Task requirements:
Make an exact copy of the records, with the pictures left out.

(Saved entries)
=======
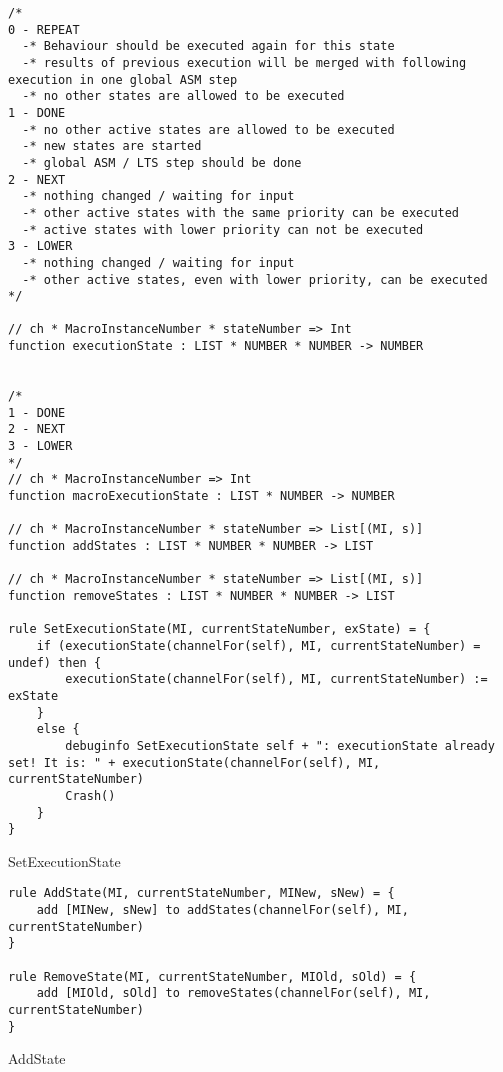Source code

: \begin{listing}[H]
\begin{verbatim}
/*
0 - REPEAT
  -* Behaviour should be executed again for this state
  -* results of previous execution will be merged with following execution in one global ASM step
  -* no other states are allowed to be executed
1 - DONE
  -* no other active states are allowed to be executed
  -* new states are started
  -* global ASM / LTS step should be done
2 - NEXT
  -* nothing changed / waiting for input
  -* other active states with the same priority can be executed
  -* active states with lower priority can not be executed
3 - LOWER
  -* nothing changed / waiting for input
  -* other active states, even with lower priority, can be executed
*/

// ch * MacroInstanceNumber * stateNumber => Int
function executionState : LIST * NUMBER * NUMBER -> NUMBER


/*
1 - DONE
2 - NEXT
3 - LOWER
*/
// ch * MacroInstanceNumber => Int
function macroExecutionState : LIST * NUMBER -> NUMBER

// ch * MacroInstanceNumber * stateNumber => List[(MI, s)]
function addStates : LIST * NUMBER * NUMBER -> LIST

// ch * MacroInstanceNumber * stateNumber => List[(MI, s)]
function removeStates : LIST * NUMBER * NUMBER -> LIST

rule SetExecutionState(MI, currentStateNumber, exState) = {
    if (executionState(channelFor(self), MI, currentStateNumber) = undef) then {
        executionState(channelFor(self), MI, currentStateNumber) := exState
    }
    else {
        debuginfo SetExecutionState self + ": executionState already set! It is: " + executionState(channelFor(self), MI, currentStateNumber)
        Crash()
    }
}
\end{verbatim}
\caption{SetExecutionState}
\label{lst:asm:SetExecutionState}
\end{listing}




\begin{listing}[H]
\begin{verbatim}
rule AddState(MI, currentStateNumber, MINew, sNew) = {
    add [MINew, sNew] to addStates(channelFor(self), MI, currentStateNumber)
}

rule RemoveState(MI, currentStateNumber, MIOld, sOld) = {
    add [MIOld, sOld] to removeStates(channelFor(self), MI, currentStateNumber)
}
\end{verbatim}
\caption{AddState}
\label{lst:asm:AddState}
\end{listing}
=======
Result of this exercise:
Source code

: \begin{listing}[H]
\begin{verbatim}
/*
0 - REPEAT
  -* Behaviour should be executed again for this state
  -* results of previous execution will be merged with following execution in one global ASM step
  -* no other states are allowed to be executed
1 - DONE
  -* no other active states are allowed to be executed
  -* new states are started
  -* global ASM / LTS step should be done
2 - NEXT
  -* nothing changed / waiting for input
  -* other active states with the same priority can be executed
  -* active states with lower priority can not be executed
3 - LOWER
  -* nothing changed / waiting for input
  -* other active states, even with lower priority, can be executed
*/

// ch * MacroInstanceNumber * stateNumber => Int
function executionState : LIST * NUMBER * NUMBER -> NUMBER


/*
1 - DONE
2 - NEXT
3 - LOWER
*/
// ch * MacroInstanceNumber => Int
function macroExecutionState : LIST * NUMBER -> NUMBER

// ch * MacroInstanceNumber * stateNumber => List[(MI, s)]
function addStates : LIST * NUMBER * NUMBER -> LIST

// ch * MacroInstanceNumber * stateNumber => List[(MI, s)]
function removeStates : LIST * NUMBER * NUMBER -> LIST

rule SetExecutionState(MI, currentStateNumber, exState) = {
    if (executionState(channelFor(self), MI, currentStateNumber) = undef) then {
        executionState(channelFor(self), MI, currentStateNumber) := exState
    }
    else {
        debuginfo SetExecutionState self + ": executionState already set! It is: " + executionState(channelFor(self), MI, currentStateNumber)
        Crash()
    }
}
\end{verbatim}
\caption{SetExecutionState}
\label{lst:asm:SetExecutionState}
\end{listing}




\begin{listing}[H]
\begin{verbatim}
rule AddState(MI, currentStateNumber, MINew, sNew) = {
    add [MINew, sNew] to addStates(channelFor(self), MI, currentStateNumber)
}

rule RemoveState(MI, currentStateNumber, MIOld, sOld) = {
    add [MIOld, sOld] to removeStates(channelFor(self), MI, currentStateNumber)
}
\end{verbatim}
\caption{AddState}
\label{lst:asm:AddState}
\end{listing}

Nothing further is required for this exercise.